ACTION ITEM: Search the records for the word "probability" and report each line that has it.

(Stored data entries)
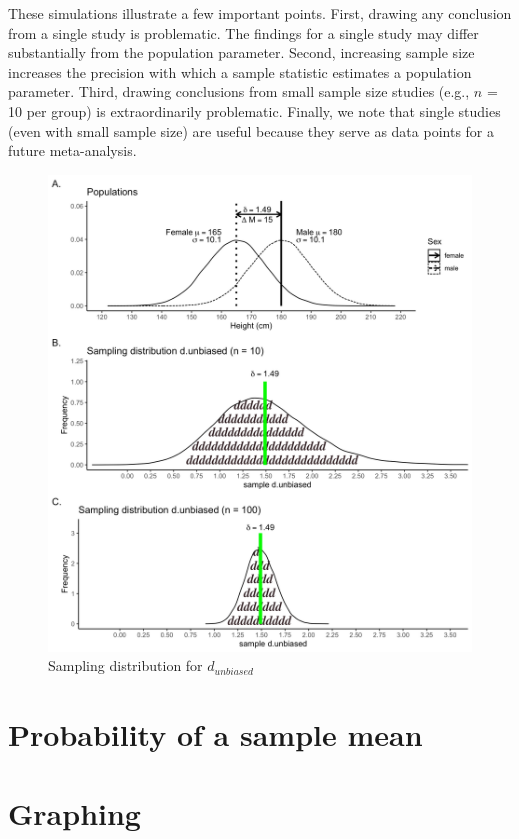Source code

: \documentclass[
]{krantz}
\begin{document}
These simulations illustrate a few important points. First, drawing any conclusion from a single study is problematic. The findings for a single study may differ substantially from the population parameter. Second, increasing sample size increases the precision with which a sample statistic estimates a population parameter. Third, drawing conclusions from small sample size studies (e.g., \(n\) = 10 per group) is extraordinarily problematic. Finally, we note that single studies (even with small sample size) are useful because they serve as data points for a future meta-analysis.

\begin{figure}
\includegraphics[width=0.8\linewidth]{ch_samples_precision/images/d_distribs2} \caption{Sampling distribution for $d_{unbiased}$}\label{fig:ddistributions}
\end{figure}

\hypertarget{probability-of-a-sample-mean}{%
\chapter{Probability of a sample mean}\label{probability-of-a-sample-mean}}

\hypertarget{graphing}{%
\chapter{Graphing}\label{graphing}}
\end{document}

TASK RESPONSE:
\hypertarget{probability-of-a-sample-mean}{%
\chapter{Probability of a sample mean}\label{probability-of-a-sample-mean}}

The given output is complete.